● **What is being asked**
Your task is to reproduce the listing exactly, without its images.
»»
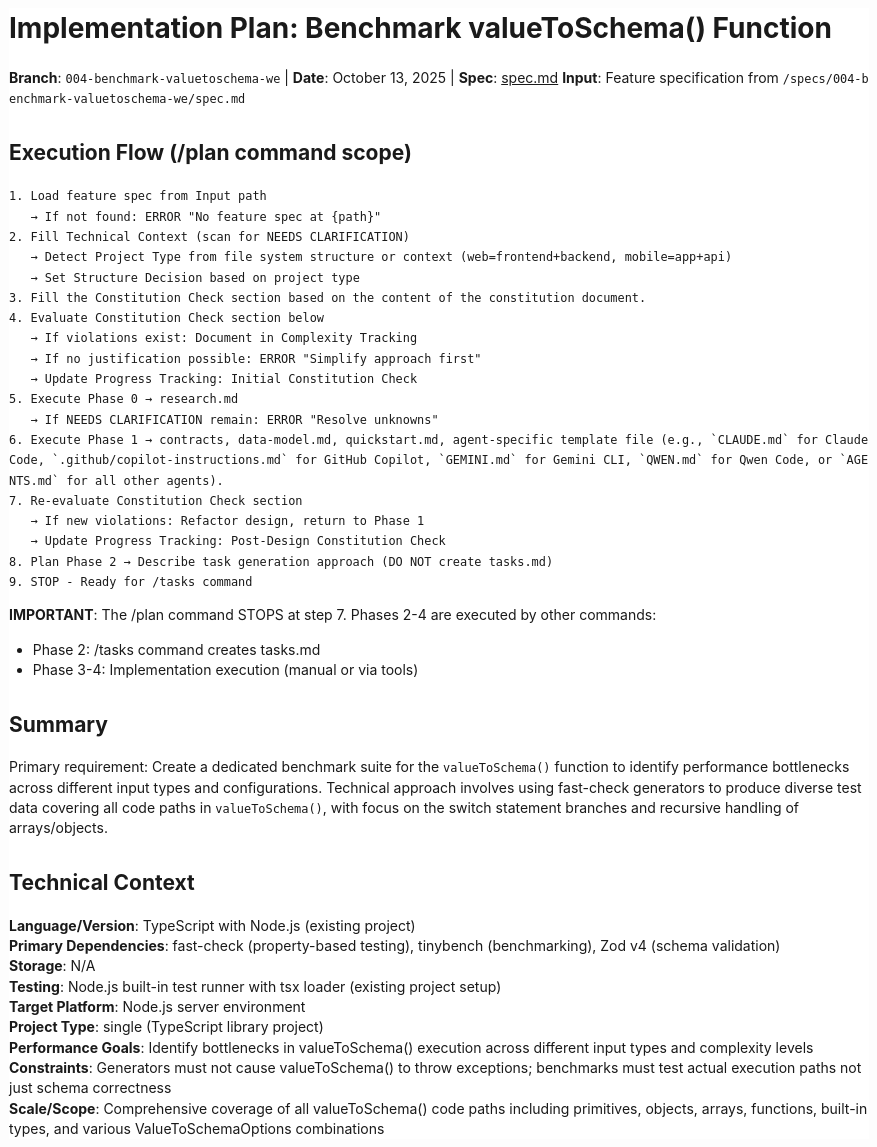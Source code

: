 # Implementation Plan: Benchmark valueToSchema() Function

**Branch**: `004-benchmark-valuetoschema-we` | **Date**: October 13, 2025 | **Spec**: [spec.md](./spec.md)
**Input**: Feature specification from `/specs/004-benchmark-valuetoschema-we/spec.md`

## Execution Flow (/plan command scope)

```
1. Load feature spec from Input path
   → If not found: ERROR "No feature spec at {path}"
2. Fill Technical Context (scan for NEEDS CLARIFICATION)
   → Detect Project Type from file system structure or context (web=frontend+backend, mobile=app+api)
   → Set Structure Decision based on project type
3. Fill the Constitution Check section based on the content of the constitution document.
4. Evaluate Constitution Check section below
   → If violations exist: Document in Complexity Tracking
   → If no justification possible: ERROR "Simplify approach first"
   → Update Progress Tracking: Initial Constitution Check
5. Execute Phase 0 → research.md
   → If NEEDS CLARIFICATION remain: ERROR "Resolve unknowns"
6. Execute Phase 1 → contracts, data-model.md, quickstart.md, agent-specific template file (e.g., `CLAUDE.md` for Claude Code, `.github/copilot-instructions.md` for GitHub Copilot, `GEMINI.md` for Gemini CLI, `QWEN.md` for Qwen Code, or `AGENTS.md` for all other agents).
7. Re-evaluate Constitution Check section
   → If new violations: Refactor design, return to Phase 1
   → Update Progress Tracking: Post-Design Constitution Check
8. Plan Phase 2 → Describe task generation approach (DO NOT create tasks.md)
9. STOP - Ready for /tasks command
```

**IMPORTANT**: The /plan command STOPS at step 7. Phases 2-4 are executed by other commands:

- Phase 2: /tasks command creates tasks.md
- Phase 3-4: Implementation execution (manual or via tools)

## Summary

Primary requirement: Create a dedicated benchmark suite for the `valueToSchema()` function to identify performance bottlenecks across different input types and configurations. Technical approach involves using fast-check generators to produce diverse test data covering all code paths in `valueToSchema()`, with focus on the switch statement branches and recursive handling of arrays/objects.

## Technical Context

**Language/Version**: TypeScript with Node.js (existing project)  
**Primary Dependencies**: fast-check (property-based testing), tinybench (benchmarking), Zod v4 (schema validation)  
**Storage**: N/A  
**Testing**: Node.js built-in test runner with tsx loader (existing project setup)  
**Target Platform**: Node.js server environment  
**Project Type**: single (TypeScript library project)  
**Performance Goals**: Identify bottlenecks in valueToSchema() execution across different input types and complexity levels  
**Constraints**: Generators must not cause valueToSchema() to throw exceptions; benchmarks must test actual execution paths not just schema correctness  
**Scale/Scope**: Comprehensive coverage of all valueToSchema() code paths including primitives, objects, arrays, functions, built-in types, and various ValueToSchemaOptions combinations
««
● **Exercise answer**
Source code

: # Implementation Plan: Benchmark valueToSchema() Function

**Branch**: `004-benchmark-valuetoschema-we` | **Date**: October 13, 2025 | **Spec**: [spec.md](./spec.md)
**Input**: Feature specification from `/specs/004-benchmark-valuetoschema-we/spec.md`

## Execution Flow (/plan command scope)

```
1. Load feature spec from Input path
   → If not found: ERROR "No feature spec at {path}"
2. Fill Technical Context (scan for NEEDS CLARIFICATION)
   → Detect Project Type from file system structure or context (web=frontend+backend, mobile=app+api)
   → Set Structure Decision based on project type
3. Fill the Constitution Check section based on the content of the constitution document.
4. Evaluate Constitution Check section below
   → If violations exist: Document in Complexity Tracking
   → If no justification possible: ERROR "Simplify approach first"
   → Update Progress Tracking: Initial Constitution Check
5. Execute Phase 0 → research.md
   → If NEEDS CLARIFICATION remain: ERROR "Resolve unknowns"
6. Execute Phase 1 → contracts, data-model.md, quickstart.md, agent-specific template file (e.g., `CLAUDE.md` for Claude Code, `.github/copilot-instructions.md` for GitHub Copilot, `GEMINI.md` for Gemini CLI, `QWEN.md` for Qwen Code, or `AGENTS.md` for all other agents).
7. Re-evaluate Constitution Check section
   → If new violations: Refactor design, return to Phase 1
   → Update Progress Tracking: Post-Design Constitution Check
8. Plan Phase 2 → Describe task generation approach (DO NOT create tasks.md)
9. STOP - Ready for /tasks command
```

**IMPORTANT**: The /plan command STOPS at step 7. Phases 2-4 are executed by other commands:

- Phase 2: /tasks command creates tasks.md
- Phase 3-4: Implementation execution (manual or via tools)

## Summary

Primary requirement: Create a dedicated benchmark suite for the `valueToSchema()` function to identify performance bottlenecks across different input types and configurations. Technical approach involves using fast-check generators to produce diverse test data covering all code paths in `valueToSchema()`, with focus on the switch statement branches and recursive handling of arrays/objects.

## Technical Context

**Language/Version**: TypeScript with Node.js (existing project)  
**Primary Dependencies**: fast-check (property-based testing), tinybench (benchmarking), Zod v4 (schema validation)  
**Storage**: N/A  
**Testing**: Node.js built-in test runner with tsx loader (existing project setup)  
**Target Platform**: Node.js server environment  
**Project Type**: single (TypeScript library project)  
**Performance Goals**: Identify bottlenecks in valueToSchema() execution across different input types and complexity levels  
**Constraints**: Generators must not cause valueToSchema() to throw exceptions; benchmarks must test actual execution paths not just schema correctness  
**Scale/Scope**: Comprehensive coverage of all valueToSchema() code paths including primitives, objects, arrays, functions, built-in types, and various ValueToSchemaOptions combinations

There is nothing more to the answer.